How to complete this task
Instruction for the data below: set down exactly the lines from the line with "point to the block $B'$." to the line with "For our coalescent", inclusive, and no others.

(Stored data entries)
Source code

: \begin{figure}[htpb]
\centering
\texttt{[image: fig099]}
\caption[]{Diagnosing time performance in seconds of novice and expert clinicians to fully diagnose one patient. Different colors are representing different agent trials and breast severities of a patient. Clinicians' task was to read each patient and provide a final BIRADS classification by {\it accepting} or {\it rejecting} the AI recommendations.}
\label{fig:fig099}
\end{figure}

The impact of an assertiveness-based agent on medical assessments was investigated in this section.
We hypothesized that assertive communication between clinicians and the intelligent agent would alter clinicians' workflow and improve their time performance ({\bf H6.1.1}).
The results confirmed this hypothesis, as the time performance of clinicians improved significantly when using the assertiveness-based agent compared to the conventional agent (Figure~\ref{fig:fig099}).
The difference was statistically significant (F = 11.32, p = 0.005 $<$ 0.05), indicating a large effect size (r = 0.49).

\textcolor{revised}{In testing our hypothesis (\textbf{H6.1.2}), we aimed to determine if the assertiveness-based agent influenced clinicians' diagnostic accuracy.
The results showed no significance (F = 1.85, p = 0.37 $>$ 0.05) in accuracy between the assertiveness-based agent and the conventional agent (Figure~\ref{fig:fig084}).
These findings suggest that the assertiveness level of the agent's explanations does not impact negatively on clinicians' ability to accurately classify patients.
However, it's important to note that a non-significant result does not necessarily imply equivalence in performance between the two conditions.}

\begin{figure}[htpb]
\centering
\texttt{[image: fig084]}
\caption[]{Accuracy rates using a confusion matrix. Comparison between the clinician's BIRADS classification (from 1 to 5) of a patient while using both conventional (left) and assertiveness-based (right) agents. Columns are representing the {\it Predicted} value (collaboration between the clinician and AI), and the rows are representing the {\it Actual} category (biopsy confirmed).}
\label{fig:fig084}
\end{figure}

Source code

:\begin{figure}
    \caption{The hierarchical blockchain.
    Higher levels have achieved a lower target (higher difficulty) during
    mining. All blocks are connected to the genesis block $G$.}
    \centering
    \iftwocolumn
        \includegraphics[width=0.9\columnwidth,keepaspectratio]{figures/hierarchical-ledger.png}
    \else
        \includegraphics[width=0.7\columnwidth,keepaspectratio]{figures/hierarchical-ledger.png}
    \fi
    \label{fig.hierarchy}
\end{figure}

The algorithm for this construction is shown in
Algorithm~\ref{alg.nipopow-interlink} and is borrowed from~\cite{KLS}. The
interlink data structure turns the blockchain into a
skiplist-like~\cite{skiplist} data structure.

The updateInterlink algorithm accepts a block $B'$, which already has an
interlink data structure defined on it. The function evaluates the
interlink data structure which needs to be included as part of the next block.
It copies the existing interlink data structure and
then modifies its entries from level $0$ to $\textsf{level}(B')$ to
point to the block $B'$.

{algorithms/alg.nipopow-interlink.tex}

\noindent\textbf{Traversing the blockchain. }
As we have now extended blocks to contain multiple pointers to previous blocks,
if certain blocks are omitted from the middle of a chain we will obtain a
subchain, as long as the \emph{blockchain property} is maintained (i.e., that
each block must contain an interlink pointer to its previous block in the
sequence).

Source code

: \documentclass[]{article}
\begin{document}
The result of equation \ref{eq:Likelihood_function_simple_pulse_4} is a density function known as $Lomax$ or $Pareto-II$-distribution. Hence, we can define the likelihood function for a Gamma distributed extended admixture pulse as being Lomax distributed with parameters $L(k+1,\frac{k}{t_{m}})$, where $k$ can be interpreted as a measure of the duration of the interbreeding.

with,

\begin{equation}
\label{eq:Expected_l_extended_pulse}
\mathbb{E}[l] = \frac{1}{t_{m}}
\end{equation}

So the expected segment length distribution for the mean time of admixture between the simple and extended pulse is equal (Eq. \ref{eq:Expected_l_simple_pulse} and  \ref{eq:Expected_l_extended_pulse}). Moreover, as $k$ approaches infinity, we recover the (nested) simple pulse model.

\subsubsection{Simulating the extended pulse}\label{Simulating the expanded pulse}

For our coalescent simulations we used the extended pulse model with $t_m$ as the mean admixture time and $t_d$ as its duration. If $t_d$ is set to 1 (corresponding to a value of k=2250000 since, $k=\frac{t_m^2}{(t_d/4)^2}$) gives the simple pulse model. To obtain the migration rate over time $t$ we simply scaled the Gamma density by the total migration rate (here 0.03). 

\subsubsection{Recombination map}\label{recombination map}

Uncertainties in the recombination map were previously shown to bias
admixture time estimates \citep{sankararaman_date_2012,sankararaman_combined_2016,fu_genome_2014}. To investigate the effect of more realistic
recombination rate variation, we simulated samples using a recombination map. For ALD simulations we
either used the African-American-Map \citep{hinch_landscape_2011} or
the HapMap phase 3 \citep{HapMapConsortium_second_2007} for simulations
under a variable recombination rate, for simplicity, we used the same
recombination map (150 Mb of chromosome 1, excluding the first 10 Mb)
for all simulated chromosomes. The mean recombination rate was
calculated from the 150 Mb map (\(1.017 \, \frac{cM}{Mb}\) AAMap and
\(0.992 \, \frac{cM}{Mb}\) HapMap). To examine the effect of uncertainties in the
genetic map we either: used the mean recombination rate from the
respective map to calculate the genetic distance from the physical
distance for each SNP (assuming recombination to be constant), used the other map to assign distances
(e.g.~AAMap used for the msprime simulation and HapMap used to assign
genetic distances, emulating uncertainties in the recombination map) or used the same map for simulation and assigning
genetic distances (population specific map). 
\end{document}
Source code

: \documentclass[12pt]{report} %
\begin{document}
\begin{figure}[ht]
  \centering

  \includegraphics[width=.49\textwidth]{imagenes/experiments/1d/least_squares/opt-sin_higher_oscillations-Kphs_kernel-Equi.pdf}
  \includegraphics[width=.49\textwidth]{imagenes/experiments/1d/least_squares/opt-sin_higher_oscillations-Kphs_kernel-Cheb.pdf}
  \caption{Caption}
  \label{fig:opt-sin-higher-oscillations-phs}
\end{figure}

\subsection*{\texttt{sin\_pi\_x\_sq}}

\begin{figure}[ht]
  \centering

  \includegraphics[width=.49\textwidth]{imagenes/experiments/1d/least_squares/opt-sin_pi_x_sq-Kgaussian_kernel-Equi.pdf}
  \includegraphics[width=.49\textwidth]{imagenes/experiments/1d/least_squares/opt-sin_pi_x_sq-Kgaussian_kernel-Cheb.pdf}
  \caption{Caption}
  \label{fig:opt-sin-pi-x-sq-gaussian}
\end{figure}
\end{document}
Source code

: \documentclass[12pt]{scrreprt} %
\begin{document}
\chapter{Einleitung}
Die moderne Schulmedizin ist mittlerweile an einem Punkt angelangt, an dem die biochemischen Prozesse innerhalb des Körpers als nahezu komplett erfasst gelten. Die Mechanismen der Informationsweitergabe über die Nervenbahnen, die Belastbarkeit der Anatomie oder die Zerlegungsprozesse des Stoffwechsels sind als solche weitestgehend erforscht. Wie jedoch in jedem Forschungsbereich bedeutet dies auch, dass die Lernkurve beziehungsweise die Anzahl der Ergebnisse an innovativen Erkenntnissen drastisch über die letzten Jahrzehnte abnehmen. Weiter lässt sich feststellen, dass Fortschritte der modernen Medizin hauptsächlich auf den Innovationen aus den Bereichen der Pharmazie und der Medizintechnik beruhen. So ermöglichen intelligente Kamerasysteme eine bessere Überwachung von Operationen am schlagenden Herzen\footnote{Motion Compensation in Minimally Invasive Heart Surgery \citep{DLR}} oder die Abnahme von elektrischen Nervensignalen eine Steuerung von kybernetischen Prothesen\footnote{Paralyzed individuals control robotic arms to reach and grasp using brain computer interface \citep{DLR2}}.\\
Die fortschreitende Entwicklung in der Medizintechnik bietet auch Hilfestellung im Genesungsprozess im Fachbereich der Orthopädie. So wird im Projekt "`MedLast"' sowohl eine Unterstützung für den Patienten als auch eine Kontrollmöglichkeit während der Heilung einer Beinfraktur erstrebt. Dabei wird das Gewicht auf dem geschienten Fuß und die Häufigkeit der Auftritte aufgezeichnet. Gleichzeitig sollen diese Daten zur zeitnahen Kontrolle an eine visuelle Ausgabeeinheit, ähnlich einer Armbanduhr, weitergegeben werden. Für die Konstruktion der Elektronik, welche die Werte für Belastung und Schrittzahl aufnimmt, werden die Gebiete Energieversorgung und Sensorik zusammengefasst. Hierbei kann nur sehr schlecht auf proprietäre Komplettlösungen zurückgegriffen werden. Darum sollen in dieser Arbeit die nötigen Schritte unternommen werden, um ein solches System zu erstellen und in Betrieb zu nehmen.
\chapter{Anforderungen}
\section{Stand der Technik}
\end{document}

Your solution
point to the block $B'$.

{algorithms/alg.nipopow-interlink.tex}

\noindent\textbf{Traversing the blockchain. }
As we have now extended blocks to contain multiple pointers to previous blocks,
if certain blocks are omitted from the middle of a chain we will obtain a
subchain, as long as the \emph{blockchain property} is maintained (i.e., that
each block must contain an interlink pointer to its previous block in the
sequence).

Source code

: \documentclass[]{article}
\begin{document}
The result of equation \ref{eq:Likelihood_function_simple_pulse_4} is a density function known as $Lomax$ or $Pareto-II$-distribution. Hence, we can define the likelihood function for a Gamma distributed extended admixture pulse as being Lomax distributed with parameters $L(k+1,\frac{k}{t_{m}})$, where $k$ can be interpreted as a measure of the duration of the interbreeding.

with,

\begin{equation}
\label{eq:Expected_l_extended_pulse}
\mathbb{E}[l] = \frac{1}{t_{m}}
\end{equation}

So the expected segment length distribution for the mean time of admixture between the simple and extended pulse is equal (Eq. \ref{eq:Expected_l_simple_pulse} and  \ref{eq:Expected_l_extended_pulse}). Moreover, as $k$ approaches infinity, we recover the (nested) simple pulse model.

\subsubsection{Simulating the extended pulse}\label{Simulating the expanded pulse}

For our coalescent simulations we used the extended pulse model with $t_m$ as the mean admixture time and $t_d$ as its duration. If $t_d$ is set to 1 (corresponding to a value of k=2250000 since, $k=\frac{t_m^2}{(t_d/4)^2}$) gives the simple pulse model. To obtain the migration rate over time $t$ we simply scaled the Gamma density by the total migration rate (here 0.03). 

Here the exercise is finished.